As another year comes to a ceremonial close, it would seem the appropriate “moment” to get into the holiday spirit has slowly crept up our collective calendar. I first noticed it leading into Halloween; some people had begun to put up their spooky decorations at the end of September. Then, as the page turned to November, the wondrous extravaganza that is plastic reindeer, ornate lighting blow-outs and other assorted Christmas-style paraphernalia really went next level. What would have seemed conspicuously “early doors” for a giant blow-up Santa to commandeer someone’s front yard now just felt...right. A subtle yet undeniable shift in our collective yearning to embrace the holiday spirit had happened. A yearning to hoard all the store-bought eggnog, don the silly sweaters, eat all the chocolate, deplete your Grandma’s scotch supply, and of course, to switch the dial over to nonstop holiday tunes.

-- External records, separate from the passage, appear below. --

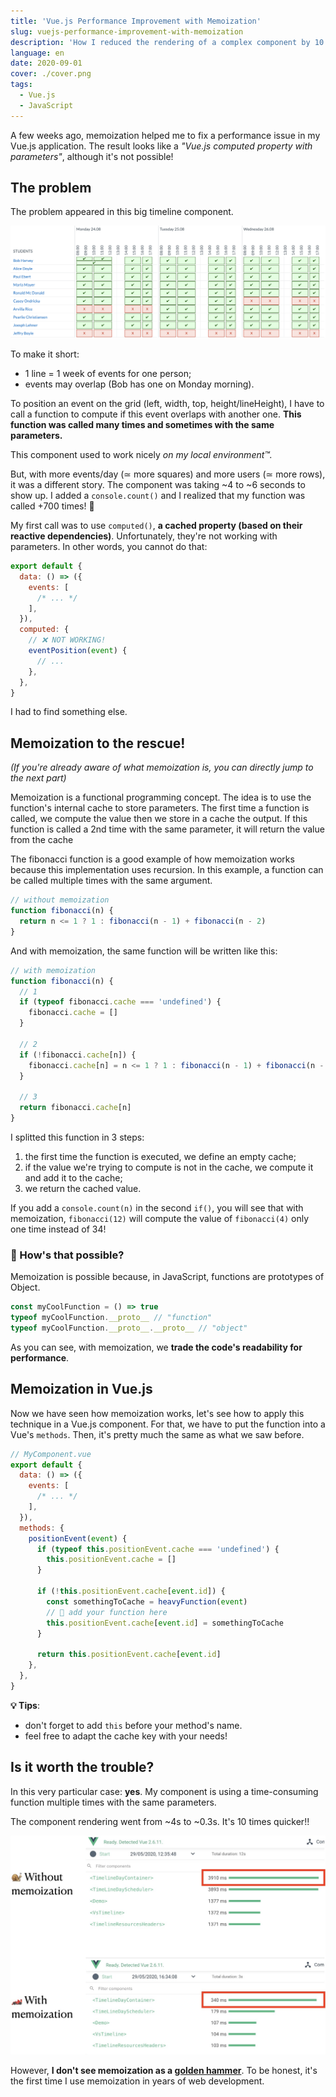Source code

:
```yaml
---
title: 'Vue.js Performance Improvement with Memoization'
slug: vuejs-performance-improvement-with-memoization
description: 'How I reduced the rendering of a complex component by 10 (from ~4s to ~0.3s).'
language: en
date: 2020-09-01
cover: ./cover.png
tags:
  - Vue.js
  - JavaScript
---
```


A few weeks ago, memoization helped me to fix a performance issue in my Vue.js application. The
result looks like a _"Vue.js computed property with parameters"_, although it's not possible!

## The problem

The problem appeared in this big timeline component.

![the timeline component](./example.png)

To make it short:

- 1 line = 1 week of events for one person;
- events may overlap (Bob has one on Monday morning).

To position an event on the grid (left, width, top, height/lineHeight), I have to call a function to
compute if this event overlaps with another one. **This function was called many times and sometimes
with the same parameters.**

This component used to work nicely _on my local environment™️._

But, with more events/day (≃ more squares) and more users (≃ more rows), it was a different story.
The component was taking ~4 to ~6 seconds to show up. I added a `console.count()` and I realized
that my function was called +700 times! 🙈

My first call was to use `computed()`, **a cached property (based on their reactive dependencies)**.
Unfortunately, they're not working with parameters. In other words, you cannot do that:

```js
export default {
  data: () => ({
    events: [
      /* ... */
    ],
  }),
  computed: {
    // ❌ NOT WORKING!
    eventPosition(event) {
      // ...
    },
  },
}
```

I had to find something else.

## Memoization to the rescue!

_(If you're already aware of what memoization is, you can directly jump to the next part)_

Memoization is a functional programming concept. The idea is to use the function's internal cache to
store parameters. The first time a function is called, we compute the value then we store in a cache
the output. If this function is called a 2nd time with the same parameter, it will return the value
from the cache

The fibonacci function is a good example of how memoization works because this implementation uses
recursion. In this example, a function can be called multiple times with the same argument.

```js
// without memoization
function fibonacci(n) {
  return n <= 1 ? 1 : fibonacci(n - 1) + fibonacci(n - 2)
}
```

And with memoization, the same function will be written like this:

```js
// with memoization
function fibonacci(n) {
  // 1
  if (typeof fibonacci.cache === 'undefined') {
    fibonacci.cache = []
  }

  // 2
  if (!fibonacci.cache[n]) {
    fibonacci.cache[n] = n <= 1 ? 1 : fibonacci(n - 1) + fibonacci(n - 2)
  }

  // 3
  return fibonacci.cache[n]
}
```

I splitted this function in 3 steps:

1. the first time the function is executed, we define an empty cache;
2. if the value we're trying to compute is not in the cache, we compute it and add it to the cache;
3. we return the cached value.

If you add a `console.count(n)` in the second `if()`, you will see that with memoization,
`fibonacci(12)` will compute the value of `fibonacci(4)` only one time instead of 34!

### 🧐 How's that possible?

Memoization is possible because, in JavaScript, functions are prototypes of Object.

```js
const myCoolFunction = () => true
typeof myCoolFunction.__proto__ // "function"
typeof myCoolFunction.__proto__.__proto__ // "object"
```

As you can see, with memoization, we **trade the code's readability for performance**.

## Memoization in Vue.js

Now we have seen how memoization works, let's see how to apply this technique in a Vue.js component.
For that, we have to put the function into a Vue's `methods`. Then, it's pretty much the same as
what we saw before.

```js
// MyComponent.vue
export default {
  data: () => ({
    events: [
      /* ... */
    ],
  }),
  methods: {
    positionEvent(event) {
      if (typeof this.positionEvent.cache === 'undefined') {
        this.positionEvent.cache = []
      }

      if (!this.positionEvent.cache[event.id]) {
        const somethingToCache = heavyFunction(event)
        // 🔼 add your function here
        this.positionEvent.cache[event.id] = somethingToCache
      }

      return this.positionEvent.cache[event.id]
    },
  },
}
```

**💡 Tips**:

- don't forget to add `this` before your method's name.
- feel free to adapt the cache key with your needs!

## Is it worth the trouble?

In this very particular case: **yes**. My component is using a time-consuming function multiple
times with the same parameters.

The component rendering went from ~4s to ~0.3s. It's 10 times quicker!!

![performance gains with memoization](./with-without-memo.jpeg)

However, **I don't see memoization as a
[golden hammer](https://en.wikipedia.org/wiki/Law_of_the_instrument)**. To be honest, it's the first
time I use memoization in years of web development.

In our house, the decision to go full Christmas Bublé was greenlit immediately following Thanksgiving, a record early entry, even for the Gross Family. Being based in San Francisco, the civic tradition up here is 96.5 KOIT
– good ol’ fashioned Xmas radio – and its gloriously limited number of tracks in rotation. It was officially “Mariah time.” It was also time for Bing Crosby, The Ronettes, Jose Feliciano’s “Feliz Navidad” and Chuck Berry’s “Run Rudolph Run” – we were all systems go.
As much as I look forward to these reassuring and nostalgic sounds, there’s one song that I simply must hear each holiday season, and that is John Lennon & Yoko Ono’s Happy Xmas (War Is Over)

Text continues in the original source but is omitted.